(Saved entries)

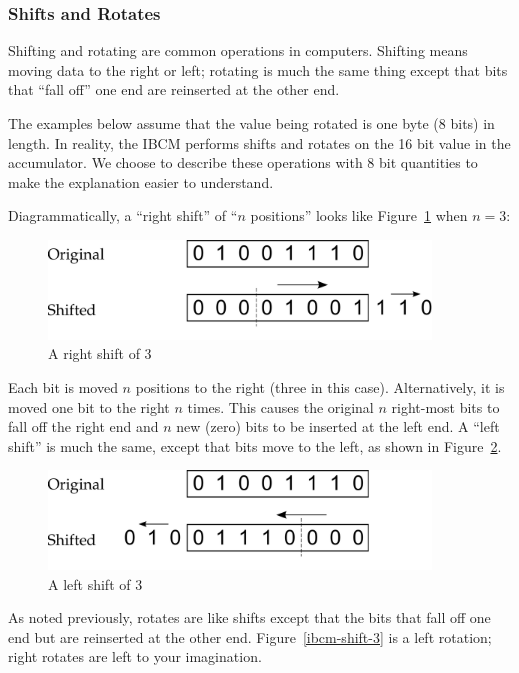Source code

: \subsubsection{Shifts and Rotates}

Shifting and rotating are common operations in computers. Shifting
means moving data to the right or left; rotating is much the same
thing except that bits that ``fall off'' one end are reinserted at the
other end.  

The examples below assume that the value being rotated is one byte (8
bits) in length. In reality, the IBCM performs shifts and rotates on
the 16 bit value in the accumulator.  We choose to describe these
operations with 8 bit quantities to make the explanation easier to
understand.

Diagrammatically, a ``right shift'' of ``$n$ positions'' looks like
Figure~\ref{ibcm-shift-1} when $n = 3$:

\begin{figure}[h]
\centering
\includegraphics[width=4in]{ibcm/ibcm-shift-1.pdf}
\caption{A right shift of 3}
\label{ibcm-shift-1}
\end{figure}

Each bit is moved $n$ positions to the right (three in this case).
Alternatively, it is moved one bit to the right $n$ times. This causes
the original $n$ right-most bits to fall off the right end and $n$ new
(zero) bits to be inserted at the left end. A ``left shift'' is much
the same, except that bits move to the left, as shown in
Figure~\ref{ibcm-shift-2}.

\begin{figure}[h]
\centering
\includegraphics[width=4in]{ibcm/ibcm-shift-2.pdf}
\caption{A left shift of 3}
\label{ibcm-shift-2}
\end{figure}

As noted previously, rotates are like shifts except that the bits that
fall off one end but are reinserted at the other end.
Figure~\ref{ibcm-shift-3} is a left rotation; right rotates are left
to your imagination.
---
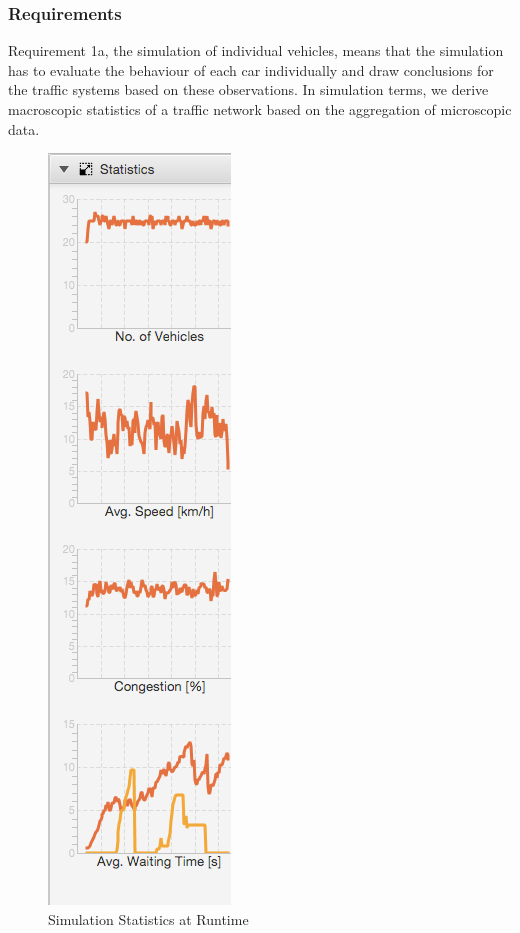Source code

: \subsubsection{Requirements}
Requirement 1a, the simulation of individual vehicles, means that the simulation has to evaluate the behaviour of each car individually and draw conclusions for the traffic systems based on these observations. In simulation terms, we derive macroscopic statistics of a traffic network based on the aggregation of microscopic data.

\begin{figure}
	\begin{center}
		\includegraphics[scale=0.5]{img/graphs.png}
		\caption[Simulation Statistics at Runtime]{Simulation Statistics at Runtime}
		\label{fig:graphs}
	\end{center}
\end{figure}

* **Problem**
Retype, exactly and in full, the lines above from the one containing "means moving data" through the one containing "Alternatively, it is".

* **Output of the task**
means moving data to the right or left; rotating is much the same
thing except that bits that ``fall off'' one end are reinserted at the
other end.  

The examples below assume that the value being rotated is one byte (8
bits) in length. In reality, the IBCM performs shifts and rotates on
the 16 bit value in the accumulator.  We choose to describe these
operations with 8 bit quantities to make the explanation easier to
understand.

Diagrammatically, a ``right shift'' of ``$n$ positions'' looks like
Figure~\ref{ibcm-shift-1} when $n = 3$:

\begin{figure}[h]
\centering
\includegraphics[width=4in]{ibcm/ibcm-shift-1.pdf}
\caption{A right shift of 3}
\label{ibcm-shift-1}
\end{figure}

Each bit is moved $n$ positions to the right (three in this case).
Alternatively, it is moved one bit to the right $n$ times. This causes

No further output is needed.